A scooter can produce a maximum acceleration of \[5\text{m/}{{\text{s}}^{2}}\]. It’s brakes can produce a maximum retardation of \[10\text{m/}{{\text{s}}^{2}}\]. Find the maximum time in which it starts from rest, covers a distance of \[1.5\text{ km}\] and stops again.

Answer 1

Hint Firstly, using \[\text{s = ut + }\frac{1}{2}\text{a}{{\text{t}}^{2}}\], time at which the body starts from rest is calculated. Then, using \[\text{v = u + at}\], velocity for covering distance \[\text{s}\] is found. Finally, using \[\text{v = u + at}\], time in which body stops is calculated.
Formula used: \[\text{s = ut + }\frac{1}{2}\text{a}{{\text{t}}^{2}}\] and \[\text{v = u + at}\], both are equations of motion.

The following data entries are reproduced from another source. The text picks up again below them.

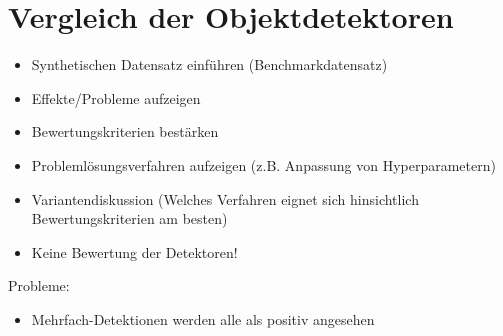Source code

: \section{Vergleich der Objektdetektoren}

\begin{itemize}
	\item Synthetischen Datensatz einführen (Benchmarkdatensatz)
	\item Effekte/Probleme aufzeigen
	\item Bewertungskriterien bestärken
	\item Problemlösungsverfahren aufzeigen (z.B. Anpassung von Hyperparametern)
	\item Variantendiskussion (Welches Verfahren eignet sich hinsichtlich Bewertungskriterien am besten)
	\item Keine Bewertung der Detektoren!
\end{itemize}

Probleme:
\begin{itemize}
	\item Mehrfach-Detektionen werden alle als positiv angesehen
\end{itemize} 

\newpage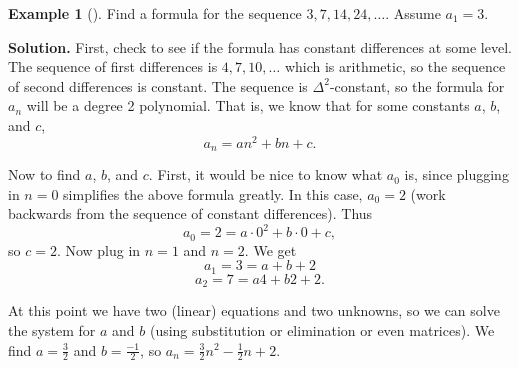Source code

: \documentclass[12pt,]{book}
\theoremstyle{plain}
\theoremstyle{definition}
\theoremstyle{definition}
\newtheorem{example}[theorem]{Example}
\theoremstyle{definition}
\numberwithin{equation}{chapter}
\begin{document}
\begin{example}[]\label{example-15}
\hypertarget{p-237}{}%
Find a formula for the sequence \(3, 7, 14, 24,\ldots\). Assume \(a_1 = 3\).%
\par\smallskip%
\noindent\textbf{Solution.}\hypertarget{solution-26}{}\quad%
\hypertarget{p-238}{}%
First, check to see if the formula has constant differences at some level. The sequence of first differences is \(4, 7, 10, \ldots\) which is arithmetic, so the sequence of second differences is constant. The sequence is \(\Delta^2\)-constant, so the formula for \(a_n\) will be a degree 2 polynomial. That is, we know that for some constants \(a\), \(b\), and \(c\),%
\begin{equation*}
a_n = an^2 + bn + c.
\end{equation*}
%
\par
\hypertarget{p-239}{}%
Now to find \(a\), \(b\), and \(c\). First, it would be nice to know what \(a_0\) is, since plugging in \(n = 0\) simplifies the above formula greatly. In this case, \(a_0 = 2\) (work backwards from the sequence of constant differences). Thus%
\begin{equation*}
a_0 = 2 = a\cdot 0^2 + b \cdot 0 + c,
\end{equation*}
so \(c = 2\). Now plug in \(n =1\) and \(n = 2\). We get%
\begin{equation*}
a_1 = 3 = a + b + 2
\end{equation*}
%
\begin{equation*}
a_2 = 7 = a4 + b 2 + 2.
\end{equation*}
%
\par
\hypertarget{p-240}{}%
At this point we have two (linear) equations and two unknowns, so we can solve the system for \(a\) and \(b\) (using substitution or elimination or even matrices). We find \(a = \frac{3}{2}\) and \(b = \frac{-1}{2}\), so \(a_n = \frac{3}{2} n^2 - \frac{1}{2}n + 2\).%
\end{example}
\end{document}
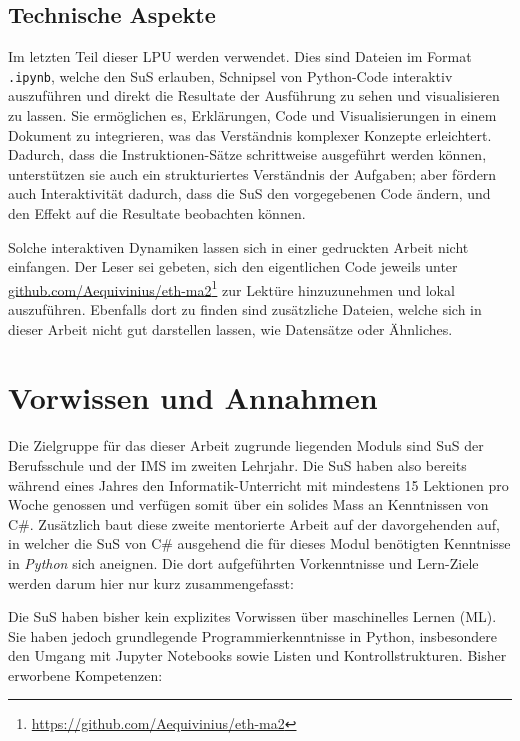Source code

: \documentclass[twocolumn]{article}
\begin{document}
\subsection{Technische Aspekte}
Im letzten Teil dieser LPU werden  verwendet. Dies sind Dateien im Format \texttt{.ipynb}, welche den SuS erlauben, Schnipsel von Python-Code interaktiv auszuführen und direkt die Resultate der Ausführung zu sehen und visualisieren zu lassen. Sie ermöglichen es, Erklärungen, Code und Visualisierungen in einem Dokument zu integrieren, was das Verständnis komplexer Konzepte erleichtert. Dadurch, dass die Instruktionen-Sätze schrittweise ausgeführt werden können, unterstützen sie auch ein strukturiertes Verständnis der Aufgaben; aber fördern auch Interaktivität dadurch, dass die SuS den vorgegebenen Code ändern, und den Effekt auf die Resultate beobachten können.

Solche interaktiven Dynamiken lassen sich in einer gedruckten Arbeit nicht einfangen. Der Leser sei gebeten, sich den eigentlichen Code jeweils unter \href{https://github.com/Aequivinius/eth-ma2}{\url{github.com/Aequivinius/eth-ma2}}\footnote{\url{https://github.com/Aequivinius/eth-ma2}} zur Lektüre hinzuzunehmen und lokal auszuführen. Ebenfalls dort zu finden sind zusätzliche Dateien, welche sich in dieser Arbeit nicht gut darstellen lassen, wie Datensätze oder Ähnliches.

\section{Vorwissen und Annahmen}
\label{sec:vorwissen}

Die Zielgruppe für das dieser Arbeit zugrunde liegenden Moduls sind SuS der Berufsschule und der IMS im zweiten Lehrjahr. Die SuS haben also bereits während eines Jahres den Informatik-Unterricht mit mindestens 15 Lektionen pro Woche genossen und verfügen somit über ein solides Mass an Kenntnissen von C\#. Zusätzlich baut diese zweite mentorierte Arbeit auf der davorgehenden auf, in welcher die SuS von C\# ausgehend die für dieses Modul benötigten Kenntnisse in \textit{Python} sich aneignen. Die dort aufgeführten Vorkenntnisse und Lern-Ziele werden darum hier nur kurz zusammengefasst: 

Die SuS haben bisher kein explizites Vorwissen über maschinelles Lernen (ML). Sie haben jedoch grundlegende Programmierkenntnisse in Python, insbesondere den Umgang mit Jupyter Notebooks sowie Listen und Kontrollstrukturen. Bisher erworbene Kompetenzen:
\end{document}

Complete Step by step solution
Firstly, we will calculate the time at which body starts from rest using equation:
\[\begin{align}
  & \text{s = ut + }\frac{1}{2}\text{a}{{\text{t}}^{2}} \\
 & \text{s = 0 + }\frac{1}{2}\text{a}{{\text{t}}^{2}} \\
 & 1500=\frac{1}{2}\times 5\times {{\text{t}}^{2}} \\
 & {{\text{t}}^{2}}=600 \\
 & \text{t = 10}\sqrt{6}\text{ or 24}\text{.49 sec}
\end{align}\]
Now, to calculate the velocity with which distance \[\text{s}\] was covered, we use the equation:
\[\begin{align}
  & \text{v = u + at} \\
 & \text{v = 0 + 5}\times \text{24}\text{.49} \\
 & \text{v = 122}\text{.45 m/sec} \\
\end{align}\]
Finally, the time at which body comes to rest is found using:
\[\begin{align}
  & \text{v = u + at} \\
 & \text{0 = 122}\text{.45}-10\times \text{t} \\
 & \text{t = 12}\text{.245 sec} \\
\end{align}\]
Here, \[\text{a = }-10\text{ m/se}{{\text{c}}^{2}}\]= retardation, \[\text{u = 122}\text{.45 m/sec}\] and \[\text{v = 0}\] as body stops.
Hence, \[\text{t = 12}\text{.245 sec}\] is the required answer for this question.

Note The velocity of the vehicle on a road is never uniform. It’s velocity increases and decreases at random.Since the velocity of the vehicle on the road keeps on changing, it is said to have accelerated motion.